Après Two Lovers,  La nuit nous appartient, ou Lost City of Z, j'ai jubilé en apprenant que James Gray allait faire un film de SF. Résultat, c'est indubitablement du James Gray en SF.
Il est évident que le réalisateur amoureux des bons acteurs et des relations compliquées ne s'intéresse pas ici aux distorsions de l'espace-temps ou aux techniques de voyage spatial ni même à l'astronomie. Un minimum de travail a été fait pour garantir la plausibilité du contexte, mais l'intérêt n'est pas là. Comme on pouvait s'y attendre, Ad Astra est de ces films de SF d'auteur dans lequel l'espace sert à représenter le vide d'une âme en perdition, sa solitude, ou en l'occurrence, son égoïsme inavoué. La langueur caractéristique des films de James Gray, parfois plombante, atteint ici son paroxysme et constitue le sujet en même temps que le paysage du film.
Fans de SF, méfiez-vous, nous ne sommes pas ici dans un espace de spéculation, mais bien dans un vide interstellaire métaphorique. Un vide intersidéral pour figurer la vacuité intérieure de Brad Pitt, remarquable de non-expression torturée à cause d'une simple et banale relation père-fils bigrement bien traitée. La métaphore de la distance à parcourir pour se mettre au clair avec cette relation fonctionne parfaitement. Elle est annoncée dès le départ.
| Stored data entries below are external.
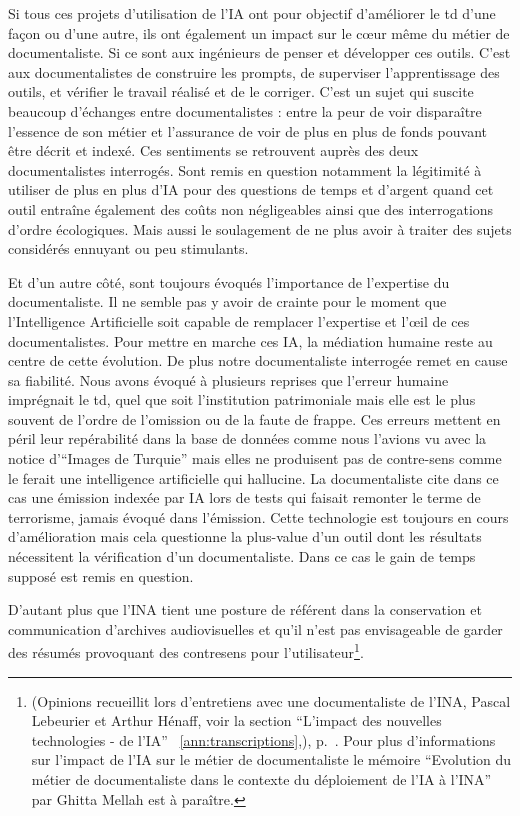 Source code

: 
Si tous ces projets d'utilisation de l'IA ont pour objectif d'améliorer le \gls{td} d'une façon ou d'une autre, ils ont également un impact sur le cœur même du métier de documentaliste. Si ce sont aux ingénieurs de penser et développer ces outils. C'est aux documentalistes de construire les prompts, de superviser l'apprentissage des outils, et vérifier le travail réalisé et de le corriger. C'est un sujet qui suscite beaucoup d'échanges entre documentalistes : entre la peur de voir disparaître l'essence de son métier et l'assurance de voir de plus en plus de fonds pouvant être décrit et indexé. Ces sentiments se retrouvent auprès des deux documentalistes interrogés. Sont remis en question notamment la légitimité à utiliser de plus en plus d'IA pour des questions de temps et d'argent quand cet outil entraîne également des coûts non négligeables ainsi que des interrogations d'ordre écologiques. Mais aussi le soulagement de ne plus avoir à traiter des sujets considérés ennuyant ou peu stimulants. 

Et d'un autre côté, sont toujours évoqués l'importance de l'expertise du documentaliste. Il ne semble pas y avoir de crainte pour le moment que l'Intelligence Artificielle soit capable de remplacer l'expertise et l’œil de ces documentalistes. Pour mettre en marche ces IA, la médiation humaine reste au centre de cette évolution. De plus notre documentaliste interrogée remet en cause sa fiabilité. Nous avons évoqué à plusieurs reprises que l'erreur humaine imprégnait le \gls{td}, quel que soit l'institution patrimoniale mais elle est le plus souvent de l'ordre de l'omission ou de la faute de frappe. Ces erreurs mettent en péril leur repérabilité dans la base de données comme nous l'avions vu avec la notice d'\enquote{Images de Turquie} mais elles ne produisent pas de contre-sens comme le ferait une intelligence artificielle qui hallucine. La documentaliste cite dans ce cas une émission indexée par IA lors de tests qui faisait remonter le terme de terrorisme, jamais évoqué dans l'émission. Cette technologie est toujours en cours d'amélioration mais cela questionne la plus-value d'un outil dont les résultats nécessitent la vérification d'un documentaliste. Dans ce cas le gain de temps supposé est remis en question. 

D'autant plus que l'INA tient une posture de référent dans la conservation et communication d'archives audiovisuelles et qu'il n'est pas envisageable de garder des résumés provoquant des contresens pour l'utilisateur\footnote{(Opinions recueillit lors d'entretiens avec une documentaliste de l'INA, Pascal Lebeurier et Arthur Hénaff, voir la section \enquote{L'impact des nouvelles technologies - de l'IA} ~\ref{ann:transcriptions},), p.~\pageref{ann:transcriptions}. Pour plus d'informations sur l'impact de l'IA sur le métier de documentaliste le mémoire \enquote{Evolution du métier de documentaliste dans le contexte du déploiement de l'IA à l'INA} par Ghitta Mellah est à paraître.}. 

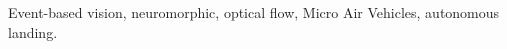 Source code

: \documentclass[journal,onecolumn,12pt]{IEEEtran}
\begin{document}


\begin{IEEEkeywords}
Event-based vision, neuromorphic, optical flow, Micro Air Vehicles, autonomous landing.
\end{IEEEkeywords}


%
\IEEEpeerreviewmaketitle










%


\appendices
\end{document}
Il suffit d'apercevoir dans les dix premières minutes la photo de Tommy Lee Jones pour deviner que cette figure paternelle parfaite va engluer le reste du film. Qui s'embêterait à prendre Tommy Lee Jones pour un personnage de second plan ? Le choix de l'acteur est habile, peu-à-peu, de photo, il passera à vidéo, le fantôme prend forme à mesure qu'on s'en approche.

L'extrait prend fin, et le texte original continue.